* PROBLEM TO SOLVE *
Your task is to copy the stretch of lines in the records below that begins with the line containing "## Copyright" and ends with the line containing "http://www.apache.org/licenses/LICENSE-2.0", exactly as written, with nothing added.

(Pictures paired with source code)
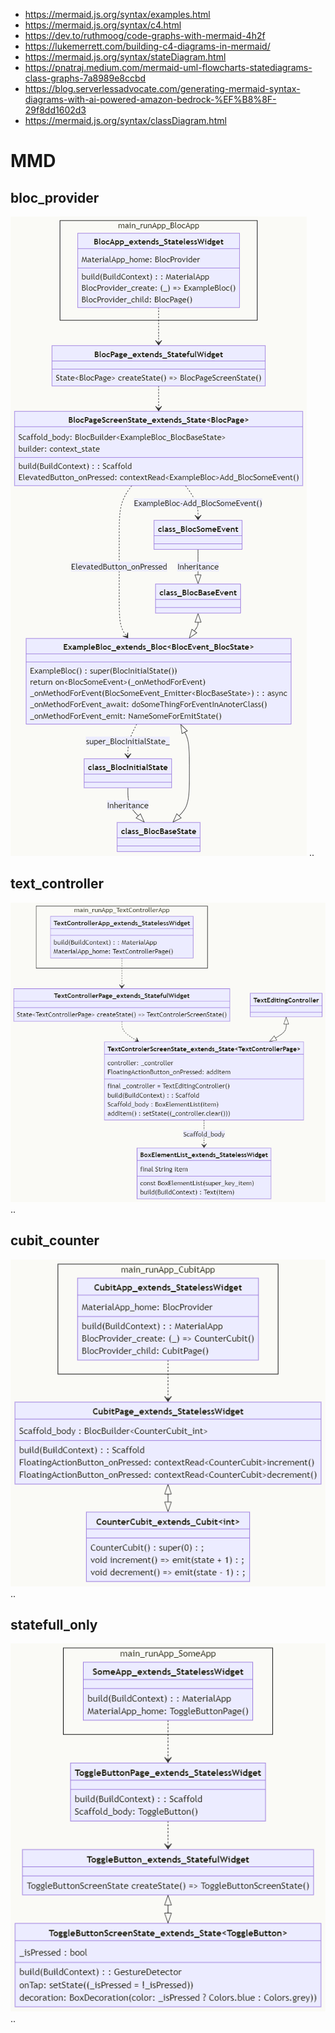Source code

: - https://mermaid.js.org/syntax/examples.html
- https://mermaid.js.org/syntax/c4.html
- https://dev.to/ruthmoog/code-graphs-with-mermaid-4h2f
- https://lukemerrett.com/building-c4-diagrams-in-mermaid/
- https://mermaid.js.org/syntax/stateDiagram.html
- https://pnatraj.medium.com/mermaid-uml-flowcharts-statediagrams-class-graphs-7a8989e8ccbd
- https://blog.serverlessadvocate.com/generating-mermaid-syntax-diagrams-with-ai-powered-amazon-bedrock-%EF%B8%8F-29f8dd1602d3
- https://mermaid.js.org/syntax/classDiagram.html

# MMD
## bloc_provider
![screen_search](img/mmd/bloc_provider.jpg)
..
## text_controller
![screen_search](img/mmd/text_controller.jpg)
..
## cubit_counter
![screen_search](img/mmd/cubit_counter.jpg)
..
## statefull_only
![screen_search](img/mmd/statefull_only.jpg)
..

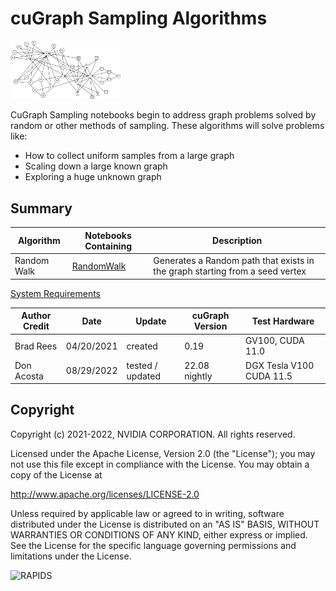 
# cuGraph Sampling Algorithms

<img src="../../img/zachary_black_lines.png" width="35%"/>

CuGraph Sampling notebooks begin to address graph problems solved by random or other methods of sampling.
These algorithms will solve problems like:

* How to collect uniform samples from a large graph
* Scaling down a large known graph
* Exploring a huge unknown graph

## Summary

|Algorithm          |Notebooks Containing                                                     |Description                                                  |
| --------------- | ------------------------------------------------------------ | ------------------------------------------------------------ |
|Random Walk  | [RandomWalk](RandomWalk.ipynb)   | Generates a Random path that exists in the graph starting from a seed vertex |

[System Requirements](../../README.md#requirements)

| Author Credit |    Date    |  Update          | cuGraph Version |  Test Hardware |
| --------------|------------|------------------|-----------------|----------------|
| Brad Rees     | 04/20/2021 | created          | 0.19            | GV100, CUDA 11.0
| Don Acosta    | 08/29/2022 | tested / updated | 22.08 nightly   | DGX Tesla V100 CUDA 11.5|

## Copyright

Copyright (c) 2021-2022, NVIDIA CORPORATION.  All rights reserved.

Licensed under the Apache License, Version 2.0 (the "License");  you may not use this file except in compliance with the License.  You may obtain a copy of the License at

http://www.apache.org/licenses/LICENSE-2.0

Unless required by applicable law or agreed to in writing, software distributed under the License is distributed on an "AS IS" BASIS, WITHOUT WARRANTIES OR CONDITIONS OF ANY KIND, either express or implied.  See the License for the specific language governing permissions and limitations under the License.

![RAPIDS](../../img/rapids_logo.png)
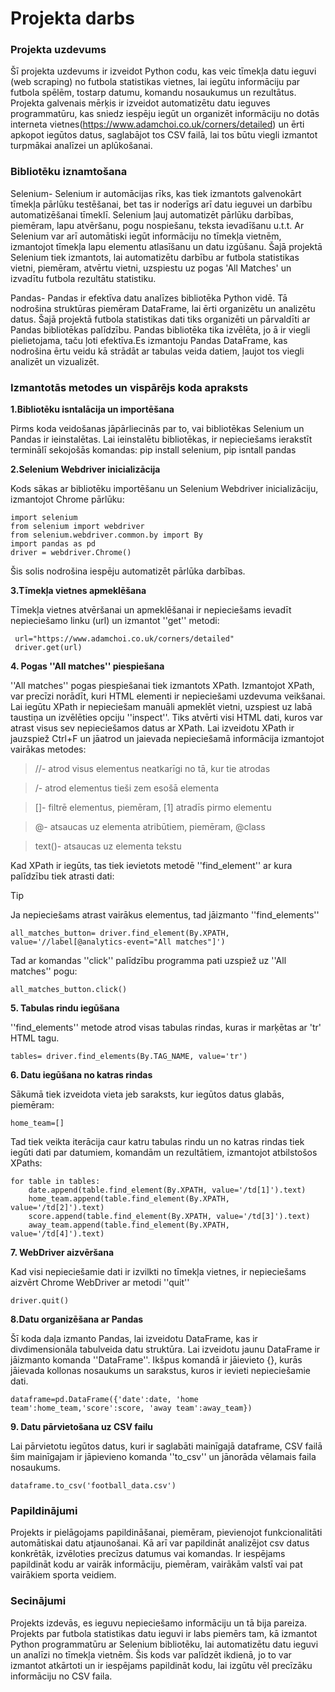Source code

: # Projekta darbs

### Projekta uzdevums

Šī projekta uzdevums ir izveidot Python codu, kas veic tīmekļa datu ieguvi (web scraping) no futbola statistikas vietnes, lai iegūtu informāciju par futbola spēlēm, tostarp datumu, komandu nosaukumus un rezultātus. Projekta galvenais mērķis ir izveidot automatizētu datu ieguves programmatūru, kas sniedz iespēju iegūt un organizēt informāciju no dotās interneta vietnes(https://www.adamchoi.co.uk/corners/detailed) un ērti apkopot iegūtos datus, saglabājot tos CSV failā, lai tos būtu viegli izmantot turpmākai analīzei un aplūkošanai.

### Bibliotēku iznamtošana

Selenium- Selenium ir automācijas rīks, kas tiek izmantots galvenokārt tīmekļa pārlūku testēšanai, bet tas ir noderīgs arī datu ieguvei un darbību automatizēšanai tīmeklī. Selenium ļauj automatizēt pārlūku darbības, piemēram, lapu atvēršanu, pogu nospiešanu, teksta ievadīšanu u.t.t. Ar Selenium var arī automātiski iegūt informāciju no tīmekļa vietnēm, izmantojot tīmekļa lapu elementu atlasīšanu un datu izgūšanu. Šajā projektā Selenium tiek izmantots, lai automatizētu darbību ar futbola statistikas vietni, piemēram, atvērtu vietni, uzspiestu uz pogas 'All Matches' un izvadītu futbola rezultātu statistiku.

Pandas- Pandas ir efektīva datu analīzes bibliotēka Python vidē. Tā nodrošina struktūras piemēram DataFrame, lai ērti organizētu un analizētu datus. Šajā projektā futbola statistikas dati tiks organizēti un pārvaldīti ar Pandas bibliotēkas palīdzību. Pandas bibliotēka tika izvēlēta, jo ā ir viegli pielietojama, taču ļoti efektīva.Es izmantoju Pandas DataFrame, kas nodrošina ērtu veidu kā strādāt ar tabulas veida datiem, ļaujot tos viegli analizēt un vizualizēt.

### Izmantotās metodes un vispārējs koda apraksts

**1.Bibliotēku isntalācija un importēšana**

Pirms koda veidošanas jāpārliecinās par to, vai bibliotēkas Selenium un Pandas ir ieinstalētas.
Lai ieinstalētu bibliotēkas, ir nepieciešams ierakstīt terminālī sekojošās komandas: pip install selenium, pip isntall pandas

**2.Selenium Webdriver inicializācija**

Kods sākas ar bibliotēku importēšanu un Selenium Webdriver inicializāciju, izmantojot Chrome pārlūku:

    import selenium
    from selenium import webdriver
    from selenium.webdriver.common.by import By
    import pandas as pd
    driver = webdriver.Chrome()

 Šis solis nodrošina iespēju automatizēt pārlūka darbības.

 **3.Tīmekļa vietnes apmeklēšana**

 Tīmekļa vietnes atvēršanai un apmeklēšanai ir nepieciešams ievadīt nepieciešamo linku (url) un izmantot ''get'' metodi:

     url="https://www.adamchoi.co.uk/corners/detailed"
     driver.get(url)

**4. Pogas ''All matches'' piespiešana**

''All matches'' pogas piespiešanai tiek izmantots XPath. Izmantojot XPath, var precīzi norādīt, kuri HTML elementi ir nepieciešami uzdevuma veikšanai. Lai iegūtu XPath ir nepieciešam manuāli apmeklēt vietni, uzspiest uz labā taustiņa un izvēlēties opciju ''inspect''. Tiks atvērti visi HTML dati, kuros var atrast visus sev nepieciešamos datus ar XPath. Lai izveidotu XPath ir jauzspiež Ctrl+F un jāatrod un jaievada nepieciešamā informācija izmantojot vairākas metodes: 

>//- atrod visus elementus neatkarīgi no tā, kur tie atrodas

>/- atrod elementus tieši zem esošā elementa

>[]- filtrē elementus, piemēram, [1] atradīs pirmo elementu

>@- atsaucas uz elementa atribūtiem, piemēram, @class

>text()- atsaucas uz elementa tekstu

Kad XPath ir iegūts, tas tiek ievietots metodē ''find_element'' ar kura palīdzību tiek atrasti dati:

>[!TIP]
>Ja nepieciešams atrast vairākus elementus, tad jāizmanto ''find_elements''

    all_matches_button= driver.find_element(By.XPATH, value='//label[@analytics-event="All matches"]')

Tad ar komandas ''click'' palīdzību programma pati uzspiež uz ''All matches'' pogu:

    all_matches_button.click()

**5. Tabulas rindu iegūšana**

''find_elements'' metode atrod visas tabulas rindas, kuras ir marķētas ar 'tr' HTML tagu.

    tables= driver.find_elements(By.TAG_NAME, value='tr')

**6. Datu iegūšana no katras rindas**

Sākumā tiek izveidota vieta jeb saraksts, kur iegūtos datus glabās, piemēram:

    home_team=[]

Tad tiek veikta iterācija caur katru tabulas rindu un no katras rindas tiek iegūti dati par datumiem, komandām un rezultātiem, izmantojot atbilstošos XPaths:

    for table in tables:
        date.append(table.find_element(By.XPATH, value='/td[1]').text)
        home_team.append(table.find_element(By.XPATH, value='/td[2]').text)
        score.append(table.find_element(By.XPATH, value='/td[3]').text)
        away_team.append(table.find_element(By.XPATH, value='/td[4]').text)

**7. WebDriver aizvēršana**

Kad visi nepieciešamie dati ir izvilkti no tīmekļa vietnes, ir nepieciešams aizvērt Chrome WebDriver ar metodi ''quit''

    driver.quit()

**8.Datu organizēšana ar Pandas**

Šī koda daļa izmanto Pandas, lai izveidotu DataFrame, kas ir divdimensionāla tabulveida datu struktūra. Lai izveidotu jaunu DataFrame ir jāizmanto komanda ''DataFrame''. Ikšpus komandā ir jāievieto {}, kurās jāievada kollonas nosaukums un sarakstus, kuros ir ievieti nepieciešamie dati.

    dataframe=pd.DataFrame({'date':date, 'home team':home_team,'score':score, 'away team':away_team})

**9. Datu pārvietošana uz CSV failu**

Lai pārvietotu iegūtos datus, kuri ir saglabāti mainīgajā dataframe, CSV failā šim mainīgajam ir jāpievieno komanda ''to_csv'' un jānorāda vēlamais faila nosaukums.

    dataframe.to_csv('football_data.csv')


### Papildinājumi

Projekts ir pielāgojams papildināšanai, piemēram, pievienojot funkcionalitāti automātiskai datu atjaunošanai. Kā arī var papildināt analizējot csv datus konkrētāk, izvēloties precīzus datumus vai komandas. Ir iespējams papildināt kodu ar vairāk informāciju, piemēram, vairākām valstī vai pat vairākiem sporta veidiem.

### Secinājumi

Projekts izdevās, es ieguvu nepieciešamo informāciju un tā bija pareiza. Projekts par futbola statistikas datu ieguvi ir labs piemērs tam, kā izmantot Python programmatūru ar Selenium bibliotēku, lai automatizētu datu ieguvi un analīzi no tīmekļa vietnēm. Šis kods var palīdzēt ikdienā, jo to var izmantot atkārtoti un ir iespējams papildināt kodu, lai izgūtu vēl precīzāku informāciju no CSV faila.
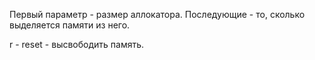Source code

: Первый параметр - размер аллокатора. Последующие - то, сколько выделяется памяти из него.

r - reset - высвободить память.
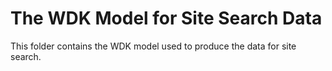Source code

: # The WDK Model for Site Search Data

This folder contains the WDK model used to produce the data for site search.  
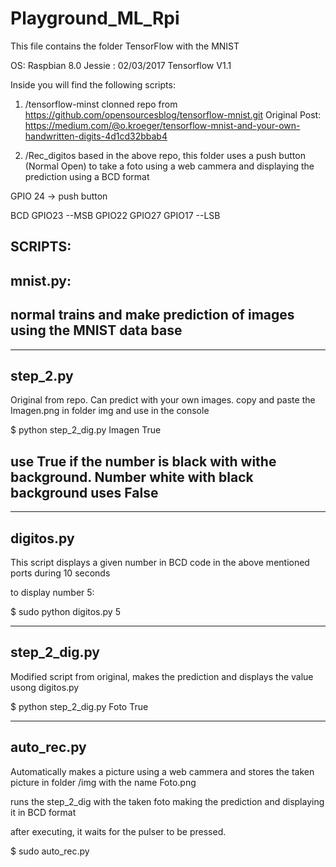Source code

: # Playground_ML_Rpi

This file contains the folder TensorFlow with the MNIST

OS: Raspbian 8.0 Jessie : 02/03/2017
Tensorflow V1.1

Inside you will find the following scripts:

1. /tensorflow-minst
clonned repo from
https://github.com/opensourcesblog/tensorflow-mnist.git
Original Post:
https://medium.com/@o.kroeger/tensorflow-mnist-and-your-own-handwritten-digits-4d1cd32bbab4

2. /Rec_digitos
based in the above repo, this folder uses a push button (Normal Open) to take a foto using a web cammera and displaying the prediction using a BCD format

GPIO 24 -> push button

BCD
GPIO23	--MSB
GPIO22
GPIO27
GPIO17	--LSB


SCRIPTS:
----------------------------
mnist.py:
----------------------------
normal trains and make prediction of images using the MNIST data base
-----------------------------


----------------------------
step_2.py
----------------------------
Original from repo. Can predict with your own images. copy and paste the Imagen.png in folder img and use in the console

$ python step_2_dig.py Imagen True

use True if the number is black with withe background. Number white with black background uses False
----------------------------

----------------------------
digitos.py
----------------------------
This script displays a given number in BCD code in the above mentioned ports during 10 seconds

to display number 5:

$ sudo python digitos.py 5

----------------------------
step_2_dig.py
----------------------------
Modified script from original, makes the prediction and displays the value usong digitos.py

$ python step_2_dig.py Foto True

----------------------------
auto_rec.py
----------------------------
Automatically makes a picture using a web cammera and stores the taken picture in folder /img with the name Foto.png

runs the step_2_dig with the taken foto making the prediction and displaying it in BCD format

after executing, it waits for the pulser to be pressed.

$ sudo auto_rec.py 
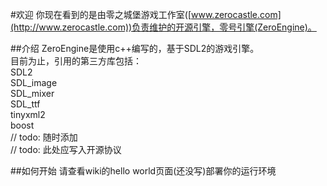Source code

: #欢迎
你现在看到的是由零之城堡游戏工作室([www.zerocastle.com](http://www.zerocastle.com))负责维护的开源引擎，零号引擎(ZeroEngine)。

##介绍
ZeroEngine是使用c++编写的，基于SDL2的游戏引擎。<br/>
目前为止，引用的第三方库包括：<br/>
SDL2 <br/>
SDL_image <br/>
SDL_mixer <br/>
SDL_ttf <br/>
tinyxml2 <br/>
boost <br/>
// todo: 随时添加 <br/>
// todo: 此处应写入开源协议 <br/>

##如何开始
请查看wiki的hello world页面(还没写)部署你的运行环境
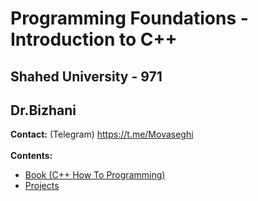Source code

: # Programming Foundations - Introduction to C++
## Shahed University - 971
## Dr.Bizhani
**Contact:** (Telegram) https://t.me/Movaseghi
<br />
<br />
**Contents:**
* [Book (C++ How To Programming)](https://github.com/MMovasaghi/Introduction-to-cpp/tree/master/Book)
* [Projects](https://github.com/MMovasaghi/Introduction-to-cpp/tree/master/Documentation)
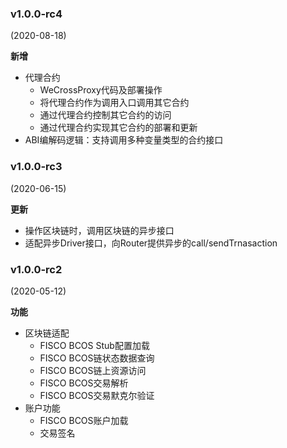 ### v1.0.0-rc4

(2020-08-18)

**新增**

* 代理合约
  * WeCrossProxy代码及部署操作
  * 将代理合约作为调用入口调用其它合约
  * 通过代理合约控制其它合约的访问
  * 通过代理合约实现其它合约的部署和更新
* ABI编解码逻辑：支持调用多种变量类型的合约接口

### v1.0.0-rc3

(2020-06-15)

**更新**

* 操作区块链时，调用区块链的异步接口
* 适配异步Driver接口，向Router提供异步的call/sendTrnasaction

### v1.0.0-rc2

(2020-05-12)

**功能**
* 区块链适配
  * FISCO BCOS Stub配置加载
  * FISCO BCOS链状态数据查询
  * FISCO BCOS链上资源访问
  * FISCO BCOS交易解析
  * FISCO BCOS交易默克尔验证
* 账户功能
  * FISCO BCOS账户加载
  * 交易签名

* EXPECTED ANSWER *
## Copyright

Copyright (c) 2021-2022, NVIDIA CORPORATION.  All rights reserved.

Licensed under the Apache License, Version 2.0 (the "License");  you may not use this file except in compliance with the License.  You may obtain a copy of the License at

http://www.apache.org/licenses/LICENSE-2.0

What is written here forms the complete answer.